In making this finding, the court at no point stated that the burden of proving proximate cause was not on the plaintiff. On the contrary, the court concluded that the evidence had shown that agent's forgery was the proximate cause of the insurer's loss. The court stated: "Smith's signing Chiasson's name was an intentional and a serious infraction causing his principal to be liable in judgment for an extra $295,000."5 Although the Chiasson court reached a result different from the Mathews court or the district court in the case at hand, this result was not based on the application of a different legal standard, but rather on an evidentiary showing of proximate cause.
Though there are no Louisiana Supreme Court cases precisely addressing the issue before this court, every reported case on point contains language to the effect that an agent is liable to an insurer only if the agent's breach causes the loss. In the typical negligence case the burden of proving proximate cause is on the plaintiff, and there appears to be no compelling reason why the burden should be shifted in this setting. We conclude therefore that the district court applied the correct legal standard in requiring CNA to prove that the breach of River Ridge was the proximate cause of its loss.
B. The factual finding.
CNA also argues that the conclusions of fact by the district court are clearly erroneous. The district court found that CNA would have insured the St. Claude Super Market under some form of policy, although it may not have issued a BAP policy. The court based this determination on evidence of CNA's past underwriting history. River Ridge introduced numerous CNA underwriting files where CNA had determined that a risk submitted by an agent and bound under a BAP application did not qualify for the BAP policy, but CNA did not cancel coverage. CNA continued to insure the risks under the BAP until the policies bound by the agents expired. CNA then offered to write coverage for the risks under other programs. Such examples cited by the district court include "All Natural Foods", "Hometown Supermarket", and "Friendly Grocery". The court concluded that, more probably than not, CNA would have treated the St. Claude Super Market risk in a similar fashion.

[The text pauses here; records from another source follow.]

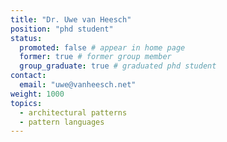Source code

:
 ```yaml
---
title: "Dr. Uwe van Heesch"
position: "phd student"
status:
  promoted: false # appear in home page
  former: true # former group member
  group_graduate: true # graduated phd student
contact:
  email: "uwe@vanheesch.net"
weight: 1000
topics:
  - architectural patterns
  - pattern languages
---
```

CNA argues that this factual finding represents clear error. CNA states that "the evidence was uncontradicted that [CNA] would have never insured the property that burned". This is apparently a reference to the testimony of CNA underwriters Mikey Mauldin and Betsy Sullivan, who stated that absent a loss control investigation (which could not be performed after the building burned down) the building would never have been insured. Because a loss control survey could not be performed, CNA argues, the district court's conclusion that CNA would have insured the risk is speculative.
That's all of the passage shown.